**TRY IT:** Excluding pictures, give the entries again exactly as they appear.

ENTRIES SHOWN Start Marker

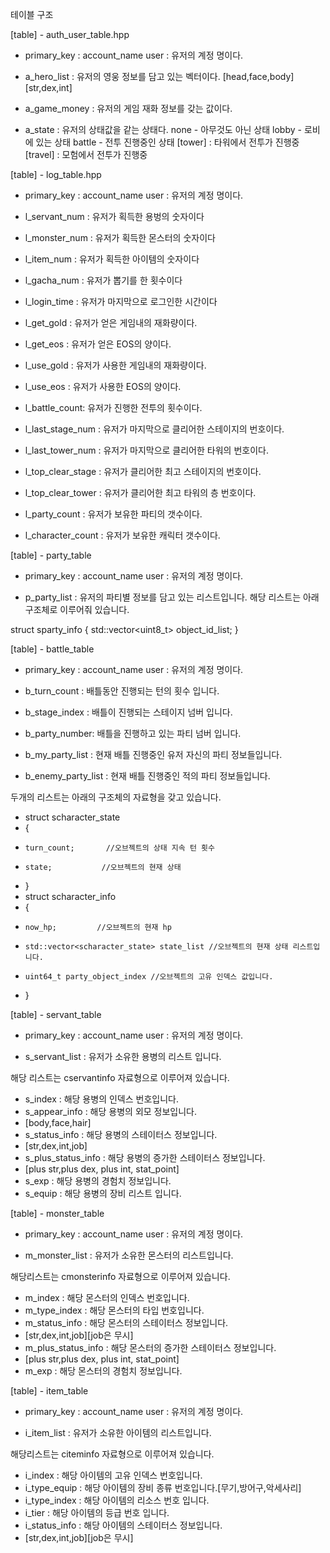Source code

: 테이블 구조

[table] - auth_user_table.hpp


- primary_key : account_name user : 유저의 계정 명이다.


- a_hero_list : 유저의 영웅 정보를 담고 있는 벡터이다.
[head,face,body]
[str,dex,int]

- a_game_money : 유저의 게임 재화 정보를 갖는 값이다.

- a_state : 유저의 상태값을 같는 상태다.
none - 아무것도 아닌 상태
lobby - 로비에 있는 상태 
battle - 전투 진행중인 상태
[tower] : 타워에서 전투가 진행중
[travel] : 모험에서 전투가 진행중




[table] - log_table.hpp


- primary_key : account_name user : 유저의 계정 명이다.

- l_servant_num : 유저가 획득한 용벙의 숫자이다

- l_monster_num : 유저가 획득한 몬스터의 숫자이다

- l_item_num    : 유저가 획득한 아이템의 숫자이다

- l_gacha_num   : 유저가 뽑기를 한 횟수이다

- l_login_time  : 유저가 마지막으로 로그인한 시간이다

- l_get_gold    : 유저가 얻은 게임내의 재화량이다.

- l_get_eos     : 유저가 얻은 EOS의 양이다.

- l_use_gold    : 유저가 사용한 게임내의 재화량이다.

- l_use_eos     : 유저가 사용한 EOS의 양이다.

- l_battle_count: 유저가 진행한 전투의 횟수이다.

- l_last_stage_num : 유저가 마지막으로 클리어한 스테이지의 번호이다.

- l_last_tower_num : 유저가 마지막으로 클리어한 타워의 번호이다.

- l_top_clear_stage : 유저가 클리어한 최고 스테이지의 번호이다.

- l_top_clear_tower : 유저가 클리어한 최고 타워의 층 번호이다.

- l_party_count     : 유저가 보유한 파티의 갯수이다.

- l_character_count : 유저가 보유한 캐릭터 갯수이다.



[table] - party_table


- primary_key : account_name user : 유저의 계정 명이다.

- p_party_list : 유저의 파티별 정보를 담고 있는 리스트입니다.
해당 리스트는 아래 구조체로 이루어줘 있습니다.

struct sparty_info
{
    std::vector<uint8_t> object_id_list;
}



[table] - battle_table


- primary_key : account_name user : 유저의 계정 명이다.

- b_turn_count  : 배틀동안 진행되는 턴의 횟수 입니다.

- b_stage_index : 배틀이 진행되는 스테이지 넘버 입니다.

- b_party_number: 배틀을 진행하고 있는 파티 넘버 입니다.


- b_my_party_list : 현재 배틀 진행중인 유저 자신의 파티 정보들입니다.

- b_enemy_party_list : 현재 배틀 진행중인 적의 파티 정보들입니다.

두개의 리스트는 아래의 구조체의 자료형을 갖고 있습니다.

- struct scharacter_state
- {
-     turn_count;       //오브젝트의 상태 지속 턴 횟수
-     state;           //오브젝트의 현재 상태
- }
- struct scharacter_info
- {
-     now_hp;         //오브젝트의 현재 hp
-     std::vector<scharacter_state> state_list //오브젝트의 현재 상태 리스트입니다.
-     uint64_t party_object_index //오브젝트의 고유 인덱스 값입니다.
- }


[table] - servant_table

- primary_key : account_name user : 유저의 계정 명이다.

- s_servant_list : 유저가 소유한 용병의 리스트 입니다.

해당 리스트는 cservantinfo 자료형으로 이루어져 있습니다.
- s_index             : 해당 용병의 인덱스 번호입니다.
- s_appear_info       : 해당 용병의 외모 정보입니다.
- [body,face,hair]
- s_status_info       : 해당 용병의 스테이터스 정보입니다.
- [str,dex,int,job]
- s_plus_status_info  : 해당 용병의 증가한 스테이터스 정보입니다.
- [plus str,plus dex, plus int, stat_point]
- s_exp               : 해당 용병의 경험치 정보입니다.
- s_equip             : 해당 용병의 장비 리스트 입니다.

[table] - monster_table

- primary_key : account_name user : 유저의 계정 명이다.

- m_monster_list : 유저가 소유한 몬스터의 리스트입니다.

해당리스트는 cmonsterinfo 자료형으로 이루어져 있습니다.
- m_index             : 해당 몬스터의 인덱스 번호입니다.
- m_type_index        : 해당 몬스터의 타입 번호입니다.
- m_status_info       : 해당 몬스터의 스테이터스 정보입니다.
- [str,dex,int,job][job은 무시]
- m_plus_status_info  : 해당 몬스터의 증가한 스테이터스 정보입니다.
- [plus str,plus dex, plus int, stat_point]
- m_exp               : 해당 몬스터의 경험치 정보입니다.


[table] - item_table

- primary_key : account_name user : 유저의 계정 명이다.

- i_item_list : 유저가 소유한 아이템의 리스트입니다.

해당리스트는 citeminfo 자료형으로 이루어져 있습니다.
- i_index             : 해당 아이템의 고유 인덱스 번호입니다.
- i_type_equip        : 해당 아이템의 장비 종류 번호입니다.[무기,방어구,악세사리]
- i_type_index        : 해당 아이템의 리소스 번호 입니다.
- i_tier              : 해당 아이템의 등급 번호 입니다.
- i_status_info       : 해당 아이템의 스테이터스 정보입니다.
- [str,dex,int,job][job은 무시]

ENTRIES SHOWN End Marker

**RESPONSE TO THE EXERCISE:**
Source code

: 테이블 구조

[table] - auth_user_table.hpp


- primary_key : account_name user : 유저의 계정 명이다.


- a_hero_list : 유저의 영웅 정보를 담고 있는 벡터이다.
[head,face,body]
[str,dex,int]

- a_game_money : 유저의 게임 재화 정보를 갖는 값이다.

- a_state : 유저의 상태값을 같는 상태다.
none - 아무것도 아닌 상태
lobby - 로비에 있는 상태 
battle - 전투 진행중인 상태
[tower] : 타워에서 전투가 진행중
[travel] : 모험에서 전투가 진행중




[table] - log_table.hpp


- primary_key : account_name user : 유저의 계정 명이다.

- l_servant_num : 유저가 획득한 용벙의 숫자이다

- l_monster_num : 유저가 획득한 몬스터의 숫자이다

- l_item_num    : 유저가 획득한 아이템의 숫자이다

- l_gacha_num   : 유저가 뽑기를 한 횟수이다

- l_login_time  : 유저가 마지막으로 로그인한 시간이다

- l_get_gold    : 유저가 얻은 게임내의 재화량이다.

- l_get_eos     : 유저가 얻은 EOS의 양이다.

- l_use_gold    : 유저가 사용한 게임내의 재화량이다.

- l_use_eos     : 유저가 사용한 EOS의 양이다.

- l_battle_count: 유저가 진행한 전투의 횟수이다.

- l_last_stage_num : 유저가 마지막으로 클리어한 스테이지의 번호이다.

- l_last_tower_num : 유저가 마지막으로 클리어한 타워의 번호이다.

- l_top_clear_stage : 유저가 클리어한 최고 스테이지의 번호이다.

- l_top_clear_tower : 유저가 클리어한 최고 타워의 층 번호이다.

- l_party_count     : 유저가 보유한 파티의 갯수이다.

- l_character_count : 유저가 보유한 캐릭터 갯수이다.



[table] - party_table


- primary_key : account_name user : 유저의 계정 명이다.

- p_party_list : 유저의 파티별 정보를 담고 있는 리스트입니다.
해당 리스트는 아래 구조체로 이루어줘 있습니다.

struct sparty_info
{
    std::vector<uint8_t> object_id_list;
}



[table] - battle_table


- primary_key : account_name user : 유저의 계정 명이다.

- b_turn_count  : 배틀동안 진행되는 턴의 횟수 입니다.

- b_stage_index : 배틀이 진행되는 스테이지 넘버 입니다.

- b_party_number: 배틀을 진행하고 있는 파티 넘버 입니다.


- b_my_party_list : 현재 배틀 진행중인 유저 자신의 파티 정보들입니다.

- b_enemy_party_list : 현재 배틀 진행중인 적의 파티 정보들입니다.

두개의 리스트는 아래의 구조체의 자료형을 갖고 있습니다.

- struct scharacter_state
- {
-     turn_count;       //오브젝트의 상태 지속 턴 횟수
-     state;           //오브젝트의 현재 상태
- }
- struct scharacter_info
- {
-     now_hp;         //오브젝트의 현재 hp
-     std::vector<scharacter_state> state_list //오브젝트의 현재 상태 리스트입니다.
-     uint64_t party_object_index //오브젝트의 고유 인덱스 값입니다.
- }


[table] - servant_table

- primary_key : account_name user : 유저의 계정 명이다.

- s_servant_list : 유저가 소유한 용병의 리스트 입니다.

해당 리스트는 cservantinfo 자료형으로 이루어져 있습니다.
- s_index             : 해당 용병의 인덱스 번호입니다.
- s_appear_info       : 해당 용병의 외모 정보입니다.
- [body,face,hair]
- s_status_info       : 해당 용병의 스테이터스 정보입니다.
- [str,dex,int,job]
- s_plus_status_info  : 해당 용병의 증가한 스테이터스 정보입니다.
- [plus str,plus dex, plus int, stat_point]
- s_exp               : 해당 용병의 경험치 정보입니다.
- s_equip             : 해당 용병의 장비 리스트 입니다.

[table] - monster_table

- primary_key : account_name user : 유저의 계정 명이다.

- m_monster_list : 유저가 소유한 몬스터의 리스트입니다.

해당리스트는 cmonsterinfo 자료형으로 이루어져 있습니다.
- m_index             : 해당 몬스터의 인덱스 번호입니다.
- m_type_index        : 해당 몬스터의 타입 번호입니다.
- m_status_info       : 해당 몬스터의 스테이터스 정보입니다.
- [str,dex,int,job][job은 무시]
- m_plus_status_info  : 해당 몬스터의 증가한 스테이터스 정보입니다.
- [plus str,plus dex, plus int, stat_point]
- m_exp               : 해당 몬스터의 경험치 정보입니다.


[table] - item_table

- primary_key : account_name user : 유저의 계정 명이다.

- i_item_list : 유저가 소유한 아이템의 리스트입니다.

해당리스트는 citeminfo 자료형으로 이루어져 있습니다.
- i_index             : 해당 아이템의 고유 인덱스 번호입니다.
- i_type_equip        : 해당 아이템의 장비 종류 번호입니다.[무기,방어구,악세사리]
- i_type_index        : 해당 아이템의 리소스 번호 입니다.
- i_tier              : 해당 아이템의 등급 번호 입니다.
- i_status_info       : 해당 아이템의 스테이터스 정보입니다.
- [str,dex,int,job][job은 무시]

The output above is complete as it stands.